- Citizenship: Algerian
- Education: University of Algiers(diploma in physics in 1979) University of Virginia(PhD)
- Occupation: physicist
- Employer: University of Connecticut
- Title: professor
- Honours: American Physical Society, American Academy of Arts and Sciences in 2019, National Academy of Sciences in 2024

= Nora Berrah =

Algerian physicist

Nora Berrah is an Algerian physicist who studies how light and matter interact. She is a professor at the University of Connecticut, where she previously was chair of the physics department.

Berrah earned a diploma in physics in 1979 from the University of Algiers. She completed her PhD in 1987 from the University of Virginia.
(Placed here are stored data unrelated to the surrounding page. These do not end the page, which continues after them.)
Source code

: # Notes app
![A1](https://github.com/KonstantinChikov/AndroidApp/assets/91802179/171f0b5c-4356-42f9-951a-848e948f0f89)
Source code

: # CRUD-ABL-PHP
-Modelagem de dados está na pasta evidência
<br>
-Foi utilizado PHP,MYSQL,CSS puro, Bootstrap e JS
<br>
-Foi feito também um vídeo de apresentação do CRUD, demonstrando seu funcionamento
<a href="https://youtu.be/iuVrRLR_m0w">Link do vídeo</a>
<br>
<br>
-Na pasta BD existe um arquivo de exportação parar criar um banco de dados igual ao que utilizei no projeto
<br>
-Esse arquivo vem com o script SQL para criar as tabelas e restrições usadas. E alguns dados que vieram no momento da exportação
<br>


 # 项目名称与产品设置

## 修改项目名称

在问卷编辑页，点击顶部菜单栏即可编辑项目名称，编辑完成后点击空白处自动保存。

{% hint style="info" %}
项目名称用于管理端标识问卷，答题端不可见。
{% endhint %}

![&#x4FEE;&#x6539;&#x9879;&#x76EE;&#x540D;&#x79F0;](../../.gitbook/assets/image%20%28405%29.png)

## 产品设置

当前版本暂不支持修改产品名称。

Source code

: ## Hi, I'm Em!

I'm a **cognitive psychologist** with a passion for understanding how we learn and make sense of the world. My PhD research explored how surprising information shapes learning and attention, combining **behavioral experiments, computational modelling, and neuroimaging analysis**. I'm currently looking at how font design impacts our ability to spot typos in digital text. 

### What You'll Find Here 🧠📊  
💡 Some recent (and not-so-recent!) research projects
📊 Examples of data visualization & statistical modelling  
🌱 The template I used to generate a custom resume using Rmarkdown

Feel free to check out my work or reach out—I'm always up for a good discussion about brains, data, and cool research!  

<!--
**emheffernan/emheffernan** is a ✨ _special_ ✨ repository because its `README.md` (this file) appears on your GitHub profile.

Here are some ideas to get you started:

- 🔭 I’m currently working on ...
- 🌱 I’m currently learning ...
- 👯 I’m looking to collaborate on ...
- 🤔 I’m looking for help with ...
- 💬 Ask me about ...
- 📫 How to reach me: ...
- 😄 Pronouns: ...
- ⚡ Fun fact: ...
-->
She worked from Argonne National Laboratory from 1987 to 1992, and became a professor at Western Michigan University in 1999. She moved to the University of Connecticut in 2014.

Berrah was elected as a fellow of the American Physical Society in 1999. In 2014 she won the Davisson–Germer Prize in Atomic or Surface Physics "for pioneering experiments on the interaction of atoms, molecules, negative ions and clusters with ionizing vacuum ultraviolet and soft x-ray photons". She was elected to the American Association for the Advancement of Science (AAAS) in 2018 and her citation is for "For distinguished contributions to the field of molecular dynamics, particularly for pioneering non-linear science using x-rays free electron lasers and spectroscopy using synchrotron light sources".
She was elected to the American Academy of Arts and Sciences in 2019 and the National Academy of Sciences in 2024.